-- INPUT DATA follows --
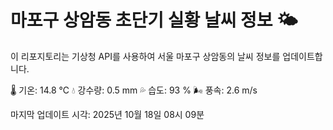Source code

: 
# 마포구 상암동 초단기 실황 날씨 정보 🌤️

이 리포지토리는 기상청 API를 사용하여 서울 마포구 상암동의 날씨 정보를 업데이트합니다. 

🌡️ 기온: 14.8 ℃
💧 강수량: 0.5 mm
💦 습도: 93 %
🌬️ 풍속: 2.6 m/s

마지막 업데이트 시각: 2025년 10월 18일 08시 09분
-- INPUT DATA concluded --
* [EXERCISE PROMPT] Extract the text of all the records above verbatim, excluding pictures.

* [ANSWER TO THIS EXERCISE]
Source code

: 
# 마포구 상암동 초단기 실황 날씨 정보 🌤️

이 리포지토리는 기상청 API를 사용하여 서울 마포구 상암동의 날씨 정보를 업데이트합니다. 

🌡️ 기온: 14.8 ℃
💧 강수량: 0.5 mm
💦 습도: 93 %
🌬️ 풍속: 2.6 m/s

마지막 업데이트 시각: 2025년 10월 18일 08시 09분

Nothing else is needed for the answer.